Megatron-DeepSpeed Add generation server scripts using HF accelerate and DS-inference

Add generation server scripts using HF accelerate and DS-inference

Open mayank31398 opened this issue 1 year ago • 12 comments

Currently, the scripts are working correctly. However, there is some memory leak. In https://github.com/huggingface/accelerate/issues/614 @sgugger says that its not in accelerate which is probably true.

My hunch is a related bug: https://github.com/apache/incubator-mxnet/issues/19159

Aug 11 '22 08:08 mayank31398

This is still WIP @stas00

Aug 11 '22 08:08 mayank31398

@stas00, I believe the code is in good shape. You can start reviewing. Also, I'll start updating the README for instructions tomorrow

Aug 16 '22 22:08 mayank31398

Oh wow, you developed a whole package around this. Impressive work, @mayank31398

Let's just discuss the user-facing APIs before implementing to minimize wasting time.

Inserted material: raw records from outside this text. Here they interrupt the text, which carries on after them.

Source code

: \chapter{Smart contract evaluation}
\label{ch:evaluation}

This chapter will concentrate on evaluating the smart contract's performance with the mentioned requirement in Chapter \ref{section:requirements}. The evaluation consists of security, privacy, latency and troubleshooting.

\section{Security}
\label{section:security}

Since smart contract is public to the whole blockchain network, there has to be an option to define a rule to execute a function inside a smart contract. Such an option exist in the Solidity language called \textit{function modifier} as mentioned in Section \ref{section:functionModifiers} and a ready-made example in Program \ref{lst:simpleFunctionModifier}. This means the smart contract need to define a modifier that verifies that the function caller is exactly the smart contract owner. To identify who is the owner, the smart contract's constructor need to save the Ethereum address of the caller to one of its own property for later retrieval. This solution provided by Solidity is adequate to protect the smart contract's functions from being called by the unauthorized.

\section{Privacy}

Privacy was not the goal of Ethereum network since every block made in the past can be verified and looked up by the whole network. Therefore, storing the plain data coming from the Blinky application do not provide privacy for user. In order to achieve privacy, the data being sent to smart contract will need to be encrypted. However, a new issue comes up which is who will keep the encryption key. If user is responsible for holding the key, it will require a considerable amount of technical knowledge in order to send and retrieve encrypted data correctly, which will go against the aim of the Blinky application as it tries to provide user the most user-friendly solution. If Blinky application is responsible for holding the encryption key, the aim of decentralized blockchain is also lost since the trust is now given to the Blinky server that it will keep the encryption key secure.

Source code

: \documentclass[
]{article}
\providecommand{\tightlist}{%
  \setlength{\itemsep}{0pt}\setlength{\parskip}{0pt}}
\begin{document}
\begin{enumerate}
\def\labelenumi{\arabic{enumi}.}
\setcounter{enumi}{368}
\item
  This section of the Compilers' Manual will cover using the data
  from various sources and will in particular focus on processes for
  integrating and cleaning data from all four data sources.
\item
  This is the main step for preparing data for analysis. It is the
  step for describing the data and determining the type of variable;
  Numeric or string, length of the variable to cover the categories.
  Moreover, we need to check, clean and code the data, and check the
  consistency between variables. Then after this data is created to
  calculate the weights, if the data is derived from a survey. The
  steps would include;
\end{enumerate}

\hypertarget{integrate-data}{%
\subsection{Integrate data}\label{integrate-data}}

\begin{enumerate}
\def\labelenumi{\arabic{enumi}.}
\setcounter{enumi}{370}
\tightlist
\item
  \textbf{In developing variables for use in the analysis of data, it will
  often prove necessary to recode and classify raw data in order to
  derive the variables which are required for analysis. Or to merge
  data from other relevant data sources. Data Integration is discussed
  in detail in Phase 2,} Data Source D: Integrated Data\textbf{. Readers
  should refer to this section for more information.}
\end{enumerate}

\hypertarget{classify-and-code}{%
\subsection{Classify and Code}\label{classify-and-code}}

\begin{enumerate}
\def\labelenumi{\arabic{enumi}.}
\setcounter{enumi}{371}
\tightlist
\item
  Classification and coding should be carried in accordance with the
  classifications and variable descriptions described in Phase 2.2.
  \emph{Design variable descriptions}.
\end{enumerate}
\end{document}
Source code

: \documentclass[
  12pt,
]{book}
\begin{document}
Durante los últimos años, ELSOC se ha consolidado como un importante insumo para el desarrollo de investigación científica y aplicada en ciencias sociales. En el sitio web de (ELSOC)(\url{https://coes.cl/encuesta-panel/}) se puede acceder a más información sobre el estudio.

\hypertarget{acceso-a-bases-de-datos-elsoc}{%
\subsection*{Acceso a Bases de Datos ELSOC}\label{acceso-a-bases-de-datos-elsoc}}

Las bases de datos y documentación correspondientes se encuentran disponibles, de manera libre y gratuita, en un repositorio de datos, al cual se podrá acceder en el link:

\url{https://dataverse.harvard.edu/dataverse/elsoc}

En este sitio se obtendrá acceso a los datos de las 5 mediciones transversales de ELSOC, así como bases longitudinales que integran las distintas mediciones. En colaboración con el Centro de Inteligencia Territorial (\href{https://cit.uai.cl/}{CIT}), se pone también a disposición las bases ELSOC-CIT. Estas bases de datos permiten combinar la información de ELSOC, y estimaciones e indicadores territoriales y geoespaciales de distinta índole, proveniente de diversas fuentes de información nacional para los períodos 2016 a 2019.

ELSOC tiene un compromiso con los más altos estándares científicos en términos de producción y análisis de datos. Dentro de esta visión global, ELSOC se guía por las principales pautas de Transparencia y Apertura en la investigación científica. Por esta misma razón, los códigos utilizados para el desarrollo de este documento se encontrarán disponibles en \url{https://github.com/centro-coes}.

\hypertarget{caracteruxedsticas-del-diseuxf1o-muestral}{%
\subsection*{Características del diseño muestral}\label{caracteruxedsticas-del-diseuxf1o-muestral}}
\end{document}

Originally, these were just scripts to benchmark and demo how the various solutions can be used, but now I'm not so sure how demo-friendly these are with so many separate files.

Some design questions:

Why does CLI import from the server code?
would it really make things simpler to have one cli script for all the different systems? they are quite different after all with very different arguments - e.g. ds-zero will need nvmi path as well and flags for cpu/nvme offload? I just had those hardcoded - but there are 3 ways to invoke this one. gpu/cpu-offload/nvme-offload
the while loop in cli.py isn't debug friendly - can we activate it only with an explicit flag, but by default just use pre-made inputs - or perhaps 2 separate scripts? I'm not even sure who would ever want to manually type text - perhaps having a flag to feed it a file with prompts instead? not sure.
multiple input BS>1 functionality got lost in transition
naming of the scripts lost their mnemonics - cli.py is very ambiguous since it tells me nothing of what it does. Please see my suggestions at https://github.com/bigscience-workshop/Megatron-DeepSpeed/pull/328#pullrequestreview-1070168477, but I suppose that the way it's going it's no longer bloom-specific either, and can probably work with any other model.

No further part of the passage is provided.